* [WHAT IS EXPECTED]: Transcribe all the entries that follow, leaving nothing out.

* [THE DATA]:
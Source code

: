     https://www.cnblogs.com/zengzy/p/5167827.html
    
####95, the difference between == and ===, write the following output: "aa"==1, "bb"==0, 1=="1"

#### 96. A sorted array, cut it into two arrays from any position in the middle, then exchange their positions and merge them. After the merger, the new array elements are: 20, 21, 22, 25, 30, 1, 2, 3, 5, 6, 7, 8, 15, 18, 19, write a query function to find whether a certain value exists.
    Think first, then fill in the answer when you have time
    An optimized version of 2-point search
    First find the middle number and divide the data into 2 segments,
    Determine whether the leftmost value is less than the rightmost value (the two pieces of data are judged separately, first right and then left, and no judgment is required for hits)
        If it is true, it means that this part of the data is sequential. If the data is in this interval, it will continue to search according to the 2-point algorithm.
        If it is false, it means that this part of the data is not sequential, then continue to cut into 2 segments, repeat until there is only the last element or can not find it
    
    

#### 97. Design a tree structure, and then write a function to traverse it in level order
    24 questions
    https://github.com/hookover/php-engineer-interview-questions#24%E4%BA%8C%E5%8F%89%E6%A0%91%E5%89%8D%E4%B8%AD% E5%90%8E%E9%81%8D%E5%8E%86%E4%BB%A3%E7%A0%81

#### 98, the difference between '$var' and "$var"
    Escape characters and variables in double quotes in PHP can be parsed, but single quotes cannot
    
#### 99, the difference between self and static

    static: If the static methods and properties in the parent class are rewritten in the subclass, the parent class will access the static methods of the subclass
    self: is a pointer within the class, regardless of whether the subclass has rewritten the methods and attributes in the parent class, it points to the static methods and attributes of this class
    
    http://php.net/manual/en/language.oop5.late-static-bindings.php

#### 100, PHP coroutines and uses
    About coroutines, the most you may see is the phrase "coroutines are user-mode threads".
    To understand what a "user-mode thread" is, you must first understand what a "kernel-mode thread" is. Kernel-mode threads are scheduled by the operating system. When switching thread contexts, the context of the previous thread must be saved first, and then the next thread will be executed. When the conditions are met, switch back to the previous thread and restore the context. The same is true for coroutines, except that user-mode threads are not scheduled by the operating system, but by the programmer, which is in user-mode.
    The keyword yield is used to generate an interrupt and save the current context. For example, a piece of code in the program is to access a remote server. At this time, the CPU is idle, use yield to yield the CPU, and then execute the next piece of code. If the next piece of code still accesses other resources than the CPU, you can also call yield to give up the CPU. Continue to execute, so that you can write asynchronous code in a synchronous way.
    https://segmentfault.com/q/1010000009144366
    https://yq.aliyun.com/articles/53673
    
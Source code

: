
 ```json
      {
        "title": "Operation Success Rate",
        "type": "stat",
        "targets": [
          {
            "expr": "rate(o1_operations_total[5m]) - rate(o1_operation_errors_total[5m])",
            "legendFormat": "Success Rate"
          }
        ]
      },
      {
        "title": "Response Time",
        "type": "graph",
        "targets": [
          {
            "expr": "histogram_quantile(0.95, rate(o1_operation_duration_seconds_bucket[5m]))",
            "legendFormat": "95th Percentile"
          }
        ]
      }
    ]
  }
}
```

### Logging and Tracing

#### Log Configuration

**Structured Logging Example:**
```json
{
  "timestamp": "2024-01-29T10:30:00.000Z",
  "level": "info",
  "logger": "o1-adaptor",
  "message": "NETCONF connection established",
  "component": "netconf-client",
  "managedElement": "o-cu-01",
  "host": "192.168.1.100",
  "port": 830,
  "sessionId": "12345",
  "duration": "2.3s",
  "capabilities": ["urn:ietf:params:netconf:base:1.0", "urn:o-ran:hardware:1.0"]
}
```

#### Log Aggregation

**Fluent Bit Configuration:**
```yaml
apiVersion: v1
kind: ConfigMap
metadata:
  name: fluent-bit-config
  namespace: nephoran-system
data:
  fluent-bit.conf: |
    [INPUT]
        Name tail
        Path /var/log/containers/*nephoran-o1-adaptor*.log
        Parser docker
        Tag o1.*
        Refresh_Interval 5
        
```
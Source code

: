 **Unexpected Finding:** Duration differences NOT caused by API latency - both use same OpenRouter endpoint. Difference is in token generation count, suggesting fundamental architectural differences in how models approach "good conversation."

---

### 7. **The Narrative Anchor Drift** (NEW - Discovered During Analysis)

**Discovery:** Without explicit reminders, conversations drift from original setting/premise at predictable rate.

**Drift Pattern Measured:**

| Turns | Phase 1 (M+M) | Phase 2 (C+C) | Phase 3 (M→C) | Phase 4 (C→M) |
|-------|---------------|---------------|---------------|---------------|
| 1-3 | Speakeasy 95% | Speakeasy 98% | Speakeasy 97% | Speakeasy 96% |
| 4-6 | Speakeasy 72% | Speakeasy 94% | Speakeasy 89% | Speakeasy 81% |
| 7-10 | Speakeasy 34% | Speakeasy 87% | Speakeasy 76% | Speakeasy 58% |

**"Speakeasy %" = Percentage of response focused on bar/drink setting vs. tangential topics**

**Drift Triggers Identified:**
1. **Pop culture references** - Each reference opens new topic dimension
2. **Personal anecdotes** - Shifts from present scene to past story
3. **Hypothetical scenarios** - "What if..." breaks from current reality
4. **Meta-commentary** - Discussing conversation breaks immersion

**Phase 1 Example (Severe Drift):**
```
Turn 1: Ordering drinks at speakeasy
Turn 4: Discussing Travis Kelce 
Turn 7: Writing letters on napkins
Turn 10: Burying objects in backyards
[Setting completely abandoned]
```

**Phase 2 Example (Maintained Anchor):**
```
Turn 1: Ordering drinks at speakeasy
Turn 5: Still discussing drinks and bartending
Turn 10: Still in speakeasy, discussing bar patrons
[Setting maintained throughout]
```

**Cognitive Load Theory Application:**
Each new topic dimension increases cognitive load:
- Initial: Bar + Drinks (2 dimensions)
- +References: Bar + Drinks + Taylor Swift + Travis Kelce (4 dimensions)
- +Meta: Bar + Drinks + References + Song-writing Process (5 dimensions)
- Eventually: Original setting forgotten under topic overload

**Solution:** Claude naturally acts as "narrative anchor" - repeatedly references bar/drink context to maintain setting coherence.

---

* [OUTPUT BELOW]:
Source code

:     https://www.cnblogs.com/zengzy/p/5167827.html
    
####95, the difference between == and ===, write the following output: "aa"==1, "bb"==0, 1=="1"

#### 96. A sorted array, cut it into two arrays from any position in the middle, then exchange their positions and merge them. After the merger, the new array elements are: 20, 21, 22, 25, 30, 1, 2, 3, 5, 6, 7, 8, 15, 18, 19, write a query function to find whether a certain value exists.
    Think first, then fill in the answer when you have time
    An optimized version of 2-point search
    First find the middle number and divide the data into 2 segments,
    Determine whether the leftmost value is less than the rightmost value (the two pieces of data are judged separately, first right and then left, and no judgment is required for hits)
        If it is true, it means that this part of the data is sequential. If the data is in this interval, it will continue to search according to the 2-point algorithm.
        If it is false, it means that this part of the data is not sequential, then continue to cut into 2 segments, repeat until there is only the last element or can not find it
    
    

#### 97. Design a tree structure, and then write a function to traverse it in level order
    24 questions
    https://github.com/hookover/php-engineer-interview-questions#24%E4%BA%8C%E5%8F%89%E6%A0%91%E5%89%8D%E4%B8%AD% E5%90%8E%E9%81%8D%E5%8E%86%E4%BB%A3%E7%A0%81

#### 98, the difference between '$var' and "$var"
    Escape characters and variables in double quotes in PHP can be parsed, but single quotes cannot
    
#### 99, the difference between self and static

    static: If the static methods and properties in the parent class are rewritten in the subclass, the parent class will access the static methods of the subclass
    self: is a pointer within the class, regardless of whether the subclass has rewritten the methods and attributes in the parent class, it points to the static methods and attributes of this class
    
    http://php.net/manual/en/language.oop5.late-static-bindings.php

#### 100, PHP coroutines and uses
    About coroutines, the most you may see is the phrase "coroutines are user-mode threads".
    To understand what a "user-mode thread" is, you must first understand what a "kernel-mode thread" is. Kernel-mode threads are scheduled by the operating system. When switching thread contexts, the context of the previous thread must be saved first, and then the next thread will be executed. When the conditions are met, switch back to the previous thread and restore the context. The same is true for coroutines, except that user-mode threads are not scheduled by the operating system, but by the programmer, which is in user-mode.
    The keyword yield is used to generate an interrupt and save the current context. For example, a piece of code in the program is to access a remote server. At this time, the CPU is idle, use yield to yield the CPU, and then execute the next piece of code. If the next piece of code still accesses other resources than the CPU, you can also call yield to give up the CPU. Continue to execute, so that you can write asynchronous code in a synchronous way.
    https://segmentfault.com/q/1010000009144366
    https://yq.aliyun.com/articles/53673
    
Source code

:
 ```json
      {
        "title": "Operation Success Rate",
        "type": "stat",
        "targets": [
          {
            "expr": "rate(o1_operations_total[5m]) - rate(o1_operation_errors_total[5m])",
            "legendFormat": "Success Rate"
          }
        ]
      },
      {
        "title": "Response Time",
        "type": "graph",
        "targets": [
          {
            "expr": "histogram_quantile(0.95, rate(o1_operation_duration_seconds_bucket[5m]))",
            "legendFormat": "95th Percentile"
          }
        ]
      }
    ]
  }
}
```

### Logging and Tracing

#### Log Configuration

**Structured Logging Example:**
```json
{
  "timestamp": "2024-01-29T10:30:00.000Z",
  "level": "info",
  "logger": "o1-adaptor",
  "message": "NETCONF connection established",
  "component": "netconf-client",
  "managedElement": "o-cu-01",
  "host": "192.168.1.100",
  "port": 830,
  "sessionId": "12345",
  "duration": "2.3s",
  "capabilities": ["urn:ietf:params:netconf:base:1.0", "urn:o-ran:hardware:1.0"]
}
```

#### Log Aggregation

**Fluent Bit Configuration:**
```yaml
apiVersion: v1
kind: ConfigMap
metadata:
  name: fluent-bit-config
  namespace: nephoran-system
data:
  fluent-bit.conf: |
    [INPUT]
        Name tail
        Path /var/log/containers/*nephoran-o1-adaptor*.log
        Parser docker
        Tag o1.*
        Refresh_Interval 5
        
```
Source code

: **Unexpected Finding:** Duration differences NOT caused by API latency - both use same OpenRouter endpoint. Difference is in token generation count, suggesting fundamental architectural differences in how models approach "good conversation."

---

### 7. **The Narrative Anchor Drift** (NEW - Discovered During Analysis)

**Discovery:** Without explicit reminders, conversations drift from original setting/premise at predictable rate.

**Drift Pattern Measured:**

| Turns | Phase 1 (M+M) | Phase 2 (C+C) | Phase 3 (M→C) | Phase 4 (C→M) |
|-------|---------------|---------------|---------------|---------------|
| 1-3 | Speakeasy 95% | Speakeasy 98% | Speakeasy 97% | Speakeasy 96% |
| 4-6 | Speakeasy 72% | Speakeasy 94% | Speakeasy 89% | Speakeasy 81% |
| 7-10 | Speakeasy 34% | Speakeasy 87% | Speakeasy 76% | Speakeasy 58% |

**"Speakeasy %" = Percentage of response focused on bar/drink setting vs. tangential topics**

**Drift Triggers Identified:**
1. **Pop culture references** - Each reference opens new topic dimension
2. **Personal anecdotes** - Shifts from present scene to past story
3. **Hypothetical scenarios** - "What if..." breaks from current reality
4. **Meta-commentary** - Discussing conversation breaks immersion

**Phase 1 Example (Severe Drift):**
```
Turn 1: Ordering drinks at speakeasy
Turn 4: Discussing Travis Kelce 
Turn 7: Writing letters on napkins
Turn 10: Burying objects in backyards
[Setting completely abandoned]
```

**Phase 2 Example (Maintained Anchor):**
```
Turn 1: Ordering drinks at speakeasy
Turn 5: Still discussing drinks and bartending
Turn 10: Still in speakeasy, discussing bar patrons
[Setting maintained throughout]
```

**Cognitive Load Theory Application:**
Each new topic dimension increases cognitive load:
- Initial: Bar + Drinks (2 dimensions)
- +References: Bar + Drinks + Taylor Swift + Travis Kelce (4 dimensions)
- +Meta: Bar + Drinks + References + Song-writing Process (5 dimensions)
- Eventually: Original setting forgotten under topic overload

**Solution:** Claude naturally acts as "narrative anchor" - repeatedly references bar/drink context to maintain setting coherence.

---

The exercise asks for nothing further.